Segment Start: Input records

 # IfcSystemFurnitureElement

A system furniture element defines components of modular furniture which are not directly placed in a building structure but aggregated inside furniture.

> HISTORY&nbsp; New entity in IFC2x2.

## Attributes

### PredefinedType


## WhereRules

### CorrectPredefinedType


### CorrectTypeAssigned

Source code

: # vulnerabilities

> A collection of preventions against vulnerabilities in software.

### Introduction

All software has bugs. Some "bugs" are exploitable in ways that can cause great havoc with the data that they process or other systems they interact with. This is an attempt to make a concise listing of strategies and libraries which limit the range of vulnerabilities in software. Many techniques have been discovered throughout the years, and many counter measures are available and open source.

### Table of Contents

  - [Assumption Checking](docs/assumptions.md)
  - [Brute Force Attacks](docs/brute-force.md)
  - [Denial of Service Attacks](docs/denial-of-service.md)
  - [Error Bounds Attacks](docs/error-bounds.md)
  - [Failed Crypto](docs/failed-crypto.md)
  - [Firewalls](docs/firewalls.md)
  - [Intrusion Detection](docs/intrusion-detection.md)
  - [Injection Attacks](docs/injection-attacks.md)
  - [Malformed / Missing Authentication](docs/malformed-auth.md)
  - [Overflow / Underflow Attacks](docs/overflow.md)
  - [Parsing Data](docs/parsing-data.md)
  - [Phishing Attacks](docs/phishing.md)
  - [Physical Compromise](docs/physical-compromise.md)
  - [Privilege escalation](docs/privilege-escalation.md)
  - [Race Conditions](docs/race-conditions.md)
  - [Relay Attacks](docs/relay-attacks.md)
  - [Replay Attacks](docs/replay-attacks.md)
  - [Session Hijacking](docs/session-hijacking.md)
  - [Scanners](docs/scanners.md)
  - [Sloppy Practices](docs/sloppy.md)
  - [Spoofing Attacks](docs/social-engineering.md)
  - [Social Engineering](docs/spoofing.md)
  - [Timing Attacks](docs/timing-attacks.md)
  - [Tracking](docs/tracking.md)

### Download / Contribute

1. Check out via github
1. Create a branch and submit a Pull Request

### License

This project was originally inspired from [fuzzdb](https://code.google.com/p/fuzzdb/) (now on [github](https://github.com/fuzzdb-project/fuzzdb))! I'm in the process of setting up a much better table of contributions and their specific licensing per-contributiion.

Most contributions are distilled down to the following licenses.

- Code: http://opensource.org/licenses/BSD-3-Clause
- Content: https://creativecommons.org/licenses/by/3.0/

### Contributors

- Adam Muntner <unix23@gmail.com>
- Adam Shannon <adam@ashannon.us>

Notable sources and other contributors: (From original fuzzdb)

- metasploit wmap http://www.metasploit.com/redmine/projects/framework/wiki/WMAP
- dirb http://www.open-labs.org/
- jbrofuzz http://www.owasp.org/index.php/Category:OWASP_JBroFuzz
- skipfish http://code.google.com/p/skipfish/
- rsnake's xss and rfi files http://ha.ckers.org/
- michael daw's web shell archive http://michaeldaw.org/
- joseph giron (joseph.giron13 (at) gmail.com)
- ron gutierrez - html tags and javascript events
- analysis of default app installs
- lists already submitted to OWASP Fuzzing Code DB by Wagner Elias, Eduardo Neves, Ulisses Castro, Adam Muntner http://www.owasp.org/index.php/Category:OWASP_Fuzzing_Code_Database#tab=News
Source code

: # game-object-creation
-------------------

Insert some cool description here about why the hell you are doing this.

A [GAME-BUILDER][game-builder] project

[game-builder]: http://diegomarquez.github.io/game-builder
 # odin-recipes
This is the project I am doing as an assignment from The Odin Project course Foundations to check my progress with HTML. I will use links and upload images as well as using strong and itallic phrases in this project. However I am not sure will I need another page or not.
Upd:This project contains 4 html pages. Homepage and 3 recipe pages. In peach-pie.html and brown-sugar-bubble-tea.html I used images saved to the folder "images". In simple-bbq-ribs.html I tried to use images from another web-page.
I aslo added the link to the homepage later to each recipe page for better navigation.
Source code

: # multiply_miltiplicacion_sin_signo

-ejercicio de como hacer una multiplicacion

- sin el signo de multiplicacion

Segment End: Input records

What to work on: Each line of the data above is to be duplicated exactly.

Output of the task:
 # IfcSystemFurnitureElement

A system furniture element defines components of modular furniture which are not directly placed in a building structure but aggregated inside furniture.

> HISTORY&nbsp; New entity in IFC2x2.

## Attributes

### PredefinedType


## WhereRules

### CorrectPredefinedType


### CorrectTypeAssigned

Source code

: # vulnerabilities

> A collection of preventions against vulnerabilities in software.

### Introduction

All software has bugs. Some "bugs" are exploitable in ways that can cause great havoc with the data that they process or other systems they interact with. This is an attempt to make a concise listing of strategies and libraries which limit the range of vulnerabilities in software. Many techniques have been discovered throughout the years, and many counter measures are available and open source.

### Table of Contents

  - [Assumption Checking](docs/assumptions.md)
  - [Brute Force Attacks](docs/brute-force.md)
  - [Denial of Service Attacks](docs/denial-of-service.md)
  - [Error Bounds Attacks](docs/error-bounds.md)
  - [Failed Crypto](docs/failed-crypto.md)
  - [Firewalls](docs/firewalls.md)
  - [Intrusion Detection](docs/intrusion-detection.md)
  - [Injection Attacks](docs/injection-attacks.md)
  - [Malformed / Missing Authentication](docs/malformed-auth.md)
  - [Overflow / Underflow Attacks](docs/overflow.md)
  - [Parsing Data](docs/parsing-data.md)
  - [Phishing Attacks](docs/phishing.md)
  - [Physical Compromise](docs/physical-compromise.md)
  - [Privilege escalation](docs/privilege-escalation.md)
  - [Race Conditions](docs/race-conditions.md)
  - [Relay Attacks](docs/relay-attacks.md)
  - [Replay Attacks](docs/replay-attacks.md)
  - [Session Hijacking](docs/session-hijacking.md)
  - [Scanners](docs/scanners.md)
  - [Sloppy Practices](docs/sloppy.md)
  - [Spoofing Attacks](docs/social-engineering.md)
  - [Social Engineering](docs/spoofing.md)
  - [Timing Attacks](docs/timing-attacks.md)
  - [Tracking](docs/tracking.md)

### Download / Contribute

1. Check out via github
1. Create a branch and submit a Pull Request

### License

This project was originally inspired from [fuzzdb](https://code.google.com/p/fuzzdb/) (now on [github](https://github.com/fuzzdb-project/fuzzdb))! I'm in the process of setting up a much better table of contributions and their specific licensing per-contributiion.

Most contributions are distilled down to the following licenses.

- Code: http://opensource.org/licenses/BSD-3-Clause
- Content: https://creativecommons.org/licenses/by/3.0/

### Contributors

- Adam Muntner <unix23@gmail.com>
- Adam Shannon <adam@ashannon.us>

Notable sources and other contributors: (From original fuzzdb)

- metasploit wmap http://www.metasploit.com/redmine/projects/framework/wiki/WMAP
- dirb http://www.open-labs.org/
- jbrofuzz http://www.owasp.org/index.php/Category:OWASP_JBroFuzz
- skipfish http://code.google.com/p/skipfish/
- rsnake's xss and rfi files http://ha.ckers.org/
- michael daw's web shell archive http://michaeldaw.org/
- joseph giron (joseph.giron13 (at) gmail.com)
- ron gutierrez - html tags and javascript events
- analysis of default app installs
- lists already submitted to OWASP Fuzzing Code DB by Wagner Elias, Eduardo Neves, Ulisses Castro, Adam Muntner http://www.owasp.org/index.php/Category:OWASP_Fuzzing_Code_Database#tab=News
Source code

: # game-object-creation
-------------------

Insert some cool description here about why the hell you are doing this.

A [GAME-BUILDER][game-builder] project

[game-builder]: http://diegomarquez.github.io/game-builder
 # odin-recipes
This is the project I am doing as an assignment from The Odin Project course Foundations to check my progress with HTML. I will use links and upload images as well as using strong and itallic phrases in this project. However I am not sure will I need another page or not.
Upd:This project contains 4 html pages. Homepage and 3 recipe pages. In peach-pie.html and brown-sugar-bubble-tea.html I used images saved to the folder "images". In simple-bbq-ribs.html I tried to use images from another web-page.
I aslo added the link to the homepage later to each recipe page for better navigation.
Source code

: # multiply_miltiplicacion_sin_signo

-ejercicio de como hacer una multiplicacion

- sin el signo de multiplicacion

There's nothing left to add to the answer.